▼

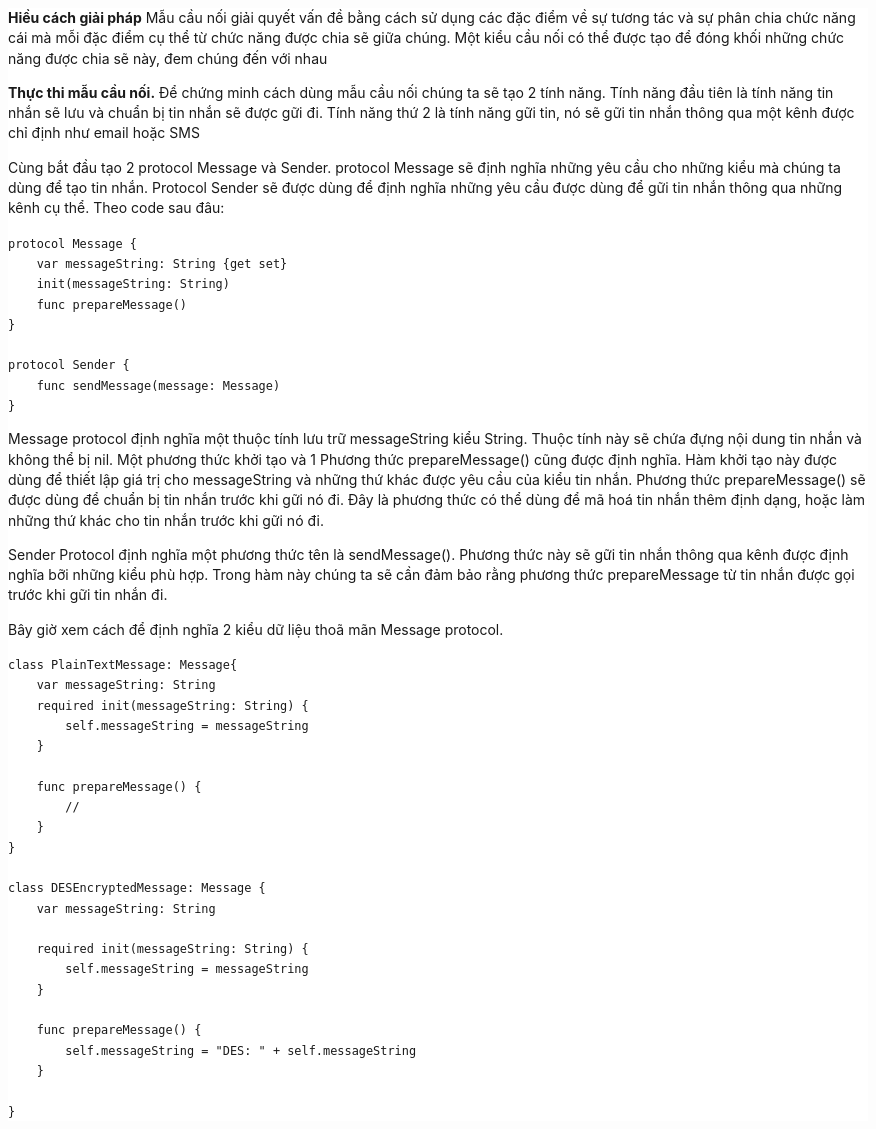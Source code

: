 **Hiều cách giải pháp**
Mẫu cầu nối giải quyết vấn đề bằng cách sử dụng các đặc điểm về sự tương tác và sự phân chia chức năng cái mà mỗi đặc điểm cụ thể từ chức năng được chia sẽ giữa chúng. Một kiểu cầu nối có thể được tạo để đóng khối những chức năng được chia sẽ này, đem chúng đến với nhau

**Thực thi mẫu cầu nối.**
Để chứng minh cách dùng mẫu cầu nối chúng ta sẽ tạo 2 tính năng. Tính năng đầu tiên là tính năng tin nhắn sẽ lưu và chuẩn bị tin nhắn sẽ được gữi đi. Tính năng thứ 2 là tính năng gữi tin, nó sẽ gữi tin nhắn thông qua một kênh được chỉ định như email hoặc SMS

Cùng bắt đầu tạo 2 protocol Message và Sender. protocol Message sẽ định nghĩa những yêu cầu cho những kiểu mà chúng ta dùng để tạo tin nhắn. Protocol Sender sẽ được dùng để định nghĩa những yêu cầu được dùng để gữi tin nhắn thông qua những kênh cụ thể. Theo code sau đâu:
```
protocol Message {
    var messageString: String {get set}
    init(messageString: String)
    func prepareMessage()
}

protocol Sender {
    func sendMessage(message: Message)
}
```
Message protocol định nghĩa một thuộc tính lưu trữ messageString kiểu String. Thuộc tính này sẽ chứa đựng nội dung tin nhắn và không thể bị nil. Một phương thức khởi tạo và 1 Phương thức prepareMessage() cũng được định nghĩa. Hàm khởi tạo này được dùng để thiết lập giá trị cho messageString và những thứ khác được yêu cầu của kiểu tin nhắn. Phương thức prepareMessage() sẽ được dùng để chuẩn bị tin nhắn trước khi gữi nó đi. Đây là phương thức có thể dùng để mã hoá tin nhắn thêm định dạng, hoặc làm những thứ khác cho tin nhắn trước khi gữi nó đi.

Sender Protocol định nghĩa một phương thức tên là sendMessage(). Phương thức này sẽ gữi tin nhắn thông qua kênh được định nghĩa bỡi những kiểu phù hợp. Trong hàm này chúng ta sẽ cần đảm bảo rằng phương thức prepareMessage từ tin nhắn được gọi trước khi gữi tin nhắn đi.

Bây giờ xem cách để định nghĩa 2 kiểu dữ liệu thoã mãn Message protocol.
```
class PlainTextMessage: Message{
    var messageString: String
    required init(messageString: String) {
        self.messageString = messageString
    }
    
    func prepareMessage() {
        //
    }
}

class DESEncryptedMessage: Message {
    var messageString: String
    
    required init(messageString: String) {
        self.messageString = messageString
    }
    
    func prepareMessage() {
        self.messageString = "DES: " + self.messageString
    }
    
}
 ```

▲

## INSTRUCTIONS TO FOLLOW
Please write out all the data word for word, but keep every picture out.

## REPLY
Source code

: **Hiều cách giải pháp**
Mẫu cầu nối giải quyết vấn đề bằng cách sử dụng các đặc điểm về sự tương tác và sự phân chia chức năng cái mà mỗi đặc điểm cụ thể từ chức năng được chia sẽ giữa chúng. Một kiểu cầu nối có thể được tạo để đóng khối những chức năng được chia sẽ này, đem chúng đến với nhau

**Thực thi mẫu cầu nối.**
Để chứng minh cách dùng mẫu cầu nối chúng ta sẽ tạo 2 tính năng. Tính năng đầu tiên là tính năng tin nhắn sẽ lưu và chuẩn bị tin nhắn sẽ được gữi đi. Tính năng thứ 2 là tính năng gữi tin, nó sẽ gữi tin nhắn thông qua một kênh được chỉ định như email hoặc SMS

Cùng bắt đầu tạo 2 protocol Message và Sender. protocol Message sẽ định nghĩa những yêu cầu cho những kiểu mà chúng ta dùng để tạo tin nhắn. Protocol Sender sẽ được dùng để định nghĩa những yêu cầu được dùng để gữi tin nhắn thông qua những kênh cụ thể. Theo code sau đâu:
```
protocol Message {
    var messageString: String {get set}
    init(messageString: String)
    func prepareMessage()
}

protocol Sender {
    func sendMessage(message: Message)
}
```
Message protocol định nghĩa một thuộc tính lưu trữ messageString kiểu String. Thuộc tính này sẽ chứa đựng nội dung tin nhắn và không thể bị nil. Một phương thức khởi tạo và 1 Phương thức prepareMessage() cũng được định nghĩa. Hàm khởi tạo này được dùng để thiết lập giá trị cho messageString và những thứ khác được yêu cầu của kiểu tin nhắn. Phương thức prepareMessage() sẽ được dùng để chuẩn bị tin nhắn trước khi gữi nó đi. Đây là phương thức có thể dùng để mã hoá tin nhắn thêm định dạng, hoặc làm những thứ khác cho tin nhắn trước khi gữi nó đi.

Sender Protocol định nghĩa một phương thức tên là sendMessage(). Phương thức này sẽ gữi tin nhắn thông qua kênh được định nghĩa bỡi những kiểu phù hợp. Trong hàm này chúng ta sẽ cần đảm bảo rằng phương thức prepareMessage từ tin nhắn được gọi trước khi gữi tin nhắn đi.

Bây giờ xem cách để định nghĩa 2 kiểu dữ liệu thoã mãn Message protocol.
```
class PlainTextMessage: Message{
    var messageString: String
    required init(messageString: String) {
        self.messageString = messageString
    }
    
    func prepareMessage() {
        //
    }
}

class DESEncryptedMessage: Message {
    var messageString: String
    
    required init(messageString: String) {
        self.messageString = messageString
    }
    
    func prepareMessage() {
        self.messageString = "DES: " + self.messageString
    }
    
}
 ```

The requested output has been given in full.